• Collected data entries
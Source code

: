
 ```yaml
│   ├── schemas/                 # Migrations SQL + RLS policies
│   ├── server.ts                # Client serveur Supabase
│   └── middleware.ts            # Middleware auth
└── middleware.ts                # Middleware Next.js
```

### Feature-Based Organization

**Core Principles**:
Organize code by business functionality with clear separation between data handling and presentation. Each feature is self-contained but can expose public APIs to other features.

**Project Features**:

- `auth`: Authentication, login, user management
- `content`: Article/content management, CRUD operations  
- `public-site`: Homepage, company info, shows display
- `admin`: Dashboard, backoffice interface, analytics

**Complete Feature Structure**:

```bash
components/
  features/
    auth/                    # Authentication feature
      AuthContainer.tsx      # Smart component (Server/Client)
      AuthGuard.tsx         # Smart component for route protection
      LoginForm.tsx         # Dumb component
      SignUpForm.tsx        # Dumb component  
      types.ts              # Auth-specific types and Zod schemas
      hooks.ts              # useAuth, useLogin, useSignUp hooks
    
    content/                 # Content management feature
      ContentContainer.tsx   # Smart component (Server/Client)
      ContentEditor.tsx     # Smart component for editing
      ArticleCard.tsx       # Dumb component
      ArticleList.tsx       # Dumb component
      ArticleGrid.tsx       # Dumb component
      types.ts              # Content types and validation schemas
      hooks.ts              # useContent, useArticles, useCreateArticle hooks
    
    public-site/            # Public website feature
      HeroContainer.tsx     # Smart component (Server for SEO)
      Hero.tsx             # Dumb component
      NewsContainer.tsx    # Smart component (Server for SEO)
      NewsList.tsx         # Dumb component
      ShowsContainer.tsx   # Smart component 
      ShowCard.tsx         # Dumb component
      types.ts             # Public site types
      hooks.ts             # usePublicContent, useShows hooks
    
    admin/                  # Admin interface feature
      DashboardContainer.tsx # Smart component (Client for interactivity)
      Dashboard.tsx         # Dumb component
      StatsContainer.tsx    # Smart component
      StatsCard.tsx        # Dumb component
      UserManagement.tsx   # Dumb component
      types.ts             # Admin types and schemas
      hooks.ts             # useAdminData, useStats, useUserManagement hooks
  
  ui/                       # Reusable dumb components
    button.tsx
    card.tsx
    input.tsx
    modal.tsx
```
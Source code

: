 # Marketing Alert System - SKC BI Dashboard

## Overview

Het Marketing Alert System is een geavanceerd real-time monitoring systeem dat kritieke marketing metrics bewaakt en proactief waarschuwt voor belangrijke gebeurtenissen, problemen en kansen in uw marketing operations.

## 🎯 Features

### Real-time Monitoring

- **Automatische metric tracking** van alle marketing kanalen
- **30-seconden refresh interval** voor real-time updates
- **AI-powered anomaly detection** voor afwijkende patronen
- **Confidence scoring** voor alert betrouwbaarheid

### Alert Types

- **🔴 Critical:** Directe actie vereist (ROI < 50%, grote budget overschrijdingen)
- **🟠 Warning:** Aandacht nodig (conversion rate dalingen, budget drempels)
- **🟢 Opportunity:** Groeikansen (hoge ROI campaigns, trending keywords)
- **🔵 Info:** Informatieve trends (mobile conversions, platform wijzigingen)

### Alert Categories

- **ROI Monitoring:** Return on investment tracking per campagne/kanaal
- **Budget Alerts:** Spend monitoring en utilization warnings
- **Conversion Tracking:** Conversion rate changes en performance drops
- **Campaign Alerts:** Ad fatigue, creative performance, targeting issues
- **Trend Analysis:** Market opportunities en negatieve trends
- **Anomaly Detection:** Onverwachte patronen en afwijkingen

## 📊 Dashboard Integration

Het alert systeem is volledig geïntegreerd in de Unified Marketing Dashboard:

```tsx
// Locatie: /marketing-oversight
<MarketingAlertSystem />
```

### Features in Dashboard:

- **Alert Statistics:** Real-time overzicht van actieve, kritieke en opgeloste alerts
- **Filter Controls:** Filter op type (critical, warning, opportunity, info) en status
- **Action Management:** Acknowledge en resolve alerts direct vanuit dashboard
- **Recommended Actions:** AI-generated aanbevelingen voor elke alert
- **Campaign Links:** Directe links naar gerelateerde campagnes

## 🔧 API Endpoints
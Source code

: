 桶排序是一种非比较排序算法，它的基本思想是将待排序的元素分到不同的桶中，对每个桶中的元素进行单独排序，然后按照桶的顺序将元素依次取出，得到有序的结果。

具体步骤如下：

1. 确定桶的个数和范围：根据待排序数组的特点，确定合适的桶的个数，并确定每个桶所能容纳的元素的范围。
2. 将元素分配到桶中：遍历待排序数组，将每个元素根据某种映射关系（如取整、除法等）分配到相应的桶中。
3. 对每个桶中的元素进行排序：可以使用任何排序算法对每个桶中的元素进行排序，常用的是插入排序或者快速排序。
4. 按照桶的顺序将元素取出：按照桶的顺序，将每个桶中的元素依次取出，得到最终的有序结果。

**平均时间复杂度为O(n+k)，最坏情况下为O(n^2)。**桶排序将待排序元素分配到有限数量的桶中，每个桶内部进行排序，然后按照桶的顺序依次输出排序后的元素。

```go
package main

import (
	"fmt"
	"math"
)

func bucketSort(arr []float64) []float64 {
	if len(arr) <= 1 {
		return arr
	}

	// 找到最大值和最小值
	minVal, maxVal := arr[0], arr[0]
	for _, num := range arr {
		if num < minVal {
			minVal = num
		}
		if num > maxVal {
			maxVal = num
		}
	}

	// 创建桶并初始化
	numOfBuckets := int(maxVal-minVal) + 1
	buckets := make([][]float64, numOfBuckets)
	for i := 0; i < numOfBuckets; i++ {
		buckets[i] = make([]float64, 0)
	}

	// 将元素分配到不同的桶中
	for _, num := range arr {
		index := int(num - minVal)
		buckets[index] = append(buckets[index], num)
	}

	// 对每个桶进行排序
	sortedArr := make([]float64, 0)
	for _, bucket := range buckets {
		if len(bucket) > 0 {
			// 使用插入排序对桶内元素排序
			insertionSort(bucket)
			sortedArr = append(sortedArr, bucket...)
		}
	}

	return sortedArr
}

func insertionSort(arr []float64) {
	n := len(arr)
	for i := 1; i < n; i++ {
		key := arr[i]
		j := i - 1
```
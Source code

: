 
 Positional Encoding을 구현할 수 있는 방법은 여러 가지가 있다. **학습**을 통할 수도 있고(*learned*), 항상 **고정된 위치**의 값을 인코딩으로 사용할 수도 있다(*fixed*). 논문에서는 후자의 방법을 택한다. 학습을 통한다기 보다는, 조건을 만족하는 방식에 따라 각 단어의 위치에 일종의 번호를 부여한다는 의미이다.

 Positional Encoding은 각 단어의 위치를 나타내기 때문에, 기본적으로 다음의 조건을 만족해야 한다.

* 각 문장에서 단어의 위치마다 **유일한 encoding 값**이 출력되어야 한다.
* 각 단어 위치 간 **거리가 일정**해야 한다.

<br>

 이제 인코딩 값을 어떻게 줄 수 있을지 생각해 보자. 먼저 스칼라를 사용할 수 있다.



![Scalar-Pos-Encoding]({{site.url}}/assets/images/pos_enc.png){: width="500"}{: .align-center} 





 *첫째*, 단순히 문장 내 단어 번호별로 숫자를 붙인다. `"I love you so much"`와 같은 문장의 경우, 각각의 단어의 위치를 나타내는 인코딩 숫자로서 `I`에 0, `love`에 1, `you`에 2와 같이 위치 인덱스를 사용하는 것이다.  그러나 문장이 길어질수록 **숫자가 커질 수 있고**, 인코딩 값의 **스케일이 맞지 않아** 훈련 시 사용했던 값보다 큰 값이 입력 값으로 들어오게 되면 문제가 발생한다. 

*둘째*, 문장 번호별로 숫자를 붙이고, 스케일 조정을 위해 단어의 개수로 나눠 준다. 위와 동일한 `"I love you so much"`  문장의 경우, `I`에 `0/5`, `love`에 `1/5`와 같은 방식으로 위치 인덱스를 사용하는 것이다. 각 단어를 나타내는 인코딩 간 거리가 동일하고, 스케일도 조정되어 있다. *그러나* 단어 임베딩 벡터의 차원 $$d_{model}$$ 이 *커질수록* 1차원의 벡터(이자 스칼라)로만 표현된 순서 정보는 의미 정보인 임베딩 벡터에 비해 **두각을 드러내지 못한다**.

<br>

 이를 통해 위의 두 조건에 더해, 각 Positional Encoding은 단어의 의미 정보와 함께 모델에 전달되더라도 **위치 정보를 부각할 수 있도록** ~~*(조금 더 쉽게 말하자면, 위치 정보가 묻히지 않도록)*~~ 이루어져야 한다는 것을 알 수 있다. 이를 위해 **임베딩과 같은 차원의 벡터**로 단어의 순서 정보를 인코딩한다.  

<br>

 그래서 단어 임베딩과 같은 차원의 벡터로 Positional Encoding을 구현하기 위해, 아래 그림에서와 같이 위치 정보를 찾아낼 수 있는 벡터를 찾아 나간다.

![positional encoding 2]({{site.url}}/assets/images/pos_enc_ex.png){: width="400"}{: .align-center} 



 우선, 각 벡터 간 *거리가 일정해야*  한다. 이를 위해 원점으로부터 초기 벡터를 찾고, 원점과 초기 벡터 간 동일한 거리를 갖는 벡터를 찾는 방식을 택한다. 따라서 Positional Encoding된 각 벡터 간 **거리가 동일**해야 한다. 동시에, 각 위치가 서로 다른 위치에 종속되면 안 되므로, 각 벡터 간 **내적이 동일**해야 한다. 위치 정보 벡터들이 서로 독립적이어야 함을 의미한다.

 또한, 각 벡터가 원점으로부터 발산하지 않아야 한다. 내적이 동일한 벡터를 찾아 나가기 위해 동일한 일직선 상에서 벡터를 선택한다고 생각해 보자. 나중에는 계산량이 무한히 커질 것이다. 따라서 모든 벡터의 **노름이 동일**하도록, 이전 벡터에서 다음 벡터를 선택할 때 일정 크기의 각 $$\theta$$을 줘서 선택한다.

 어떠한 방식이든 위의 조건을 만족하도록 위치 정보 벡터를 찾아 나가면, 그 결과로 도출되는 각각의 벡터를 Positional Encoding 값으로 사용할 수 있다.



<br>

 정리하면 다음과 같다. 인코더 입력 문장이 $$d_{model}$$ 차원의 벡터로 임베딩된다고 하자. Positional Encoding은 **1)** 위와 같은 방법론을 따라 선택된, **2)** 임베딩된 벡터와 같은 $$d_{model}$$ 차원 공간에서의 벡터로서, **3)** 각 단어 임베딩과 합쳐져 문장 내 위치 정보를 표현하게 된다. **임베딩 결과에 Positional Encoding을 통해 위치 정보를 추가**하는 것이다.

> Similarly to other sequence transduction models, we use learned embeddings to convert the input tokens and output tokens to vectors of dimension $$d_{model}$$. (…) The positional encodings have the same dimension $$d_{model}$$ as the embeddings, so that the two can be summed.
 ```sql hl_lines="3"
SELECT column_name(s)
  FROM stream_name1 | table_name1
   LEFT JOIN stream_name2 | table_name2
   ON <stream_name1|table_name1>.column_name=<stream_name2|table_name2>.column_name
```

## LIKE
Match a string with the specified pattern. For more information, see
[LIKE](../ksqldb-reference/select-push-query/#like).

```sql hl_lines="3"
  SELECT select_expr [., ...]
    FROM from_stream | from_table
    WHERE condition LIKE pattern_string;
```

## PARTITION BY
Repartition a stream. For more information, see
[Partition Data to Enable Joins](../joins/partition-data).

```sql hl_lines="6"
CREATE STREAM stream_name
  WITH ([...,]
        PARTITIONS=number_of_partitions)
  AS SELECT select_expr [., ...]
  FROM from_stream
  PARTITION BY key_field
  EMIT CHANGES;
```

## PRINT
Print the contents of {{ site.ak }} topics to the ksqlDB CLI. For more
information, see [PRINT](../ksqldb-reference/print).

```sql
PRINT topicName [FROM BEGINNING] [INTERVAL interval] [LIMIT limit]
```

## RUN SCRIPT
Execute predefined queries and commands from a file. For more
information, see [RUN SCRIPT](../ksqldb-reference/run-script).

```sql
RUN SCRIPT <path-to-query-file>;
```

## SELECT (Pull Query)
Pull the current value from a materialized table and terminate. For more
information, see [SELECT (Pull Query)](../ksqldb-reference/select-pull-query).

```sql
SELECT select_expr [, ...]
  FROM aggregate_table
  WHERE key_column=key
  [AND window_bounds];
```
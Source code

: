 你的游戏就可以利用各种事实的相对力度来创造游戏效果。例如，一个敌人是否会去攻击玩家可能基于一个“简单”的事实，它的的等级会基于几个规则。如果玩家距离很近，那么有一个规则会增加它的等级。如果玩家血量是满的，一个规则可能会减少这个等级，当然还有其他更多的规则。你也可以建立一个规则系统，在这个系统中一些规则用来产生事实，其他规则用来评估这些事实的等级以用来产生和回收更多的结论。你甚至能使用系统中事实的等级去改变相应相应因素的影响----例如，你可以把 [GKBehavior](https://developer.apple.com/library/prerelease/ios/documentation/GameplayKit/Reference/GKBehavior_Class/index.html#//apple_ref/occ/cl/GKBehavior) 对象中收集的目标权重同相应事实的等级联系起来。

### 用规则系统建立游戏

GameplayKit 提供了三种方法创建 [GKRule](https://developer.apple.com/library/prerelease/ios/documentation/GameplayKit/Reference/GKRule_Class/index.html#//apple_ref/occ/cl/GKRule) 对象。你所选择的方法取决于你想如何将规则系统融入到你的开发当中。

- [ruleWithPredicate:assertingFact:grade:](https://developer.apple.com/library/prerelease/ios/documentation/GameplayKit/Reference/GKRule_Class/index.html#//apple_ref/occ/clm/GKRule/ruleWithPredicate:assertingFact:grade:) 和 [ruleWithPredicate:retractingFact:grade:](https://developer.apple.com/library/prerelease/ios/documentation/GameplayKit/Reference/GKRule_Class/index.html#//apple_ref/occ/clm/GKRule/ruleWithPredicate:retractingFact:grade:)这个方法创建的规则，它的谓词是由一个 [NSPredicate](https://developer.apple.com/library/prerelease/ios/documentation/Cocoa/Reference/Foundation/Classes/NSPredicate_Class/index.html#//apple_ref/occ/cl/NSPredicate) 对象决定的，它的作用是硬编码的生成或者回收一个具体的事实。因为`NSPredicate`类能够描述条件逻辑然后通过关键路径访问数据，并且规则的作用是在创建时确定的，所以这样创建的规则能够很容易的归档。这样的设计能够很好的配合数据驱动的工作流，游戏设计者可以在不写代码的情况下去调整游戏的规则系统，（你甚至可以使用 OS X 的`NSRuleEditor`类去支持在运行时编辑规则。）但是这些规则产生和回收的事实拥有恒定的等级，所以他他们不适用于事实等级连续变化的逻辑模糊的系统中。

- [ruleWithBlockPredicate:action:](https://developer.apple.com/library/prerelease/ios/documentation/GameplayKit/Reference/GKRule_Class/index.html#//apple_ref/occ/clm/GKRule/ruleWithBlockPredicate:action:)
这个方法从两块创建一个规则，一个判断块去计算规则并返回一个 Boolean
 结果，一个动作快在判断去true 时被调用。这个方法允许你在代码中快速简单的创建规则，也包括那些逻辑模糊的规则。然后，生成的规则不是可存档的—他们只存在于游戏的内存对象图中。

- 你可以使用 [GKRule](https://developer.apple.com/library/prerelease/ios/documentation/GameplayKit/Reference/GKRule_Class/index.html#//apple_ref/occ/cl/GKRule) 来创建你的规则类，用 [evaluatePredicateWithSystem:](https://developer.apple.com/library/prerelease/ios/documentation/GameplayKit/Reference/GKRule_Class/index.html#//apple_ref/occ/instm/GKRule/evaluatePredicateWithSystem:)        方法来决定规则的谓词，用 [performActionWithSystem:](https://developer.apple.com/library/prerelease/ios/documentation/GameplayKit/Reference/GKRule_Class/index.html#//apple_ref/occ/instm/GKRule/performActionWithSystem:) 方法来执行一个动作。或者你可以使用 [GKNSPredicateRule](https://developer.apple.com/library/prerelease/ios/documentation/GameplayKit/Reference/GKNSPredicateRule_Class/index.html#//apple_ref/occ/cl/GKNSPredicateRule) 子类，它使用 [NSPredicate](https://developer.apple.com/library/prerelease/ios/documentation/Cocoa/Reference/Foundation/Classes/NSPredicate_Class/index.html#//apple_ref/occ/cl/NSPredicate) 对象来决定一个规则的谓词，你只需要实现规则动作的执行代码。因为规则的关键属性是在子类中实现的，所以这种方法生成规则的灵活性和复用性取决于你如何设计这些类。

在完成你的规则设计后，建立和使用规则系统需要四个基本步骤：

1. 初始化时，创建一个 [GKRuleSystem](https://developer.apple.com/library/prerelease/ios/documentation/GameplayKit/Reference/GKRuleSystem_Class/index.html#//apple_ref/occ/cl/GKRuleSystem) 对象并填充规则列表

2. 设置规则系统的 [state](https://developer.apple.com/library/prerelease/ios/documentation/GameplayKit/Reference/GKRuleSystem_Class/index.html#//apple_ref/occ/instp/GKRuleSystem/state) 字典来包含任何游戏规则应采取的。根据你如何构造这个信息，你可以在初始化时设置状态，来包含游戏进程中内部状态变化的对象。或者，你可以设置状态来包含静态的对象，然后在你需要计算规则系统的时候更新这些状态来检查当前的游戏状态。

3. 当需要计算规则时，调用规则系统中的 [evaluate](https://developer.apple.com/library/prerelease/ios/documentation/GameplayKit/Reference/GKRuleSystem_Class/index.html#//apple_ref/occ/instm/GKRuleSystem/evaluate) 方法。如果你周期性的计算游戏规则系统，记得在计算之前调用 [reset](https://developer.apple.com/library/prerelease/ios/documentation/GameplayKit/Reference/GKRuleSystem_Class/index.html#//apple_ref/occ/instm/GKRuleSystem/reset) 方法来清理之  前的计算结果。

• Action item
Write out every line from the data above that includes "interface".

• Task solution
- `admin`: Dashboard, backoffice interface, analytics
    admin/                  # Admin interface feature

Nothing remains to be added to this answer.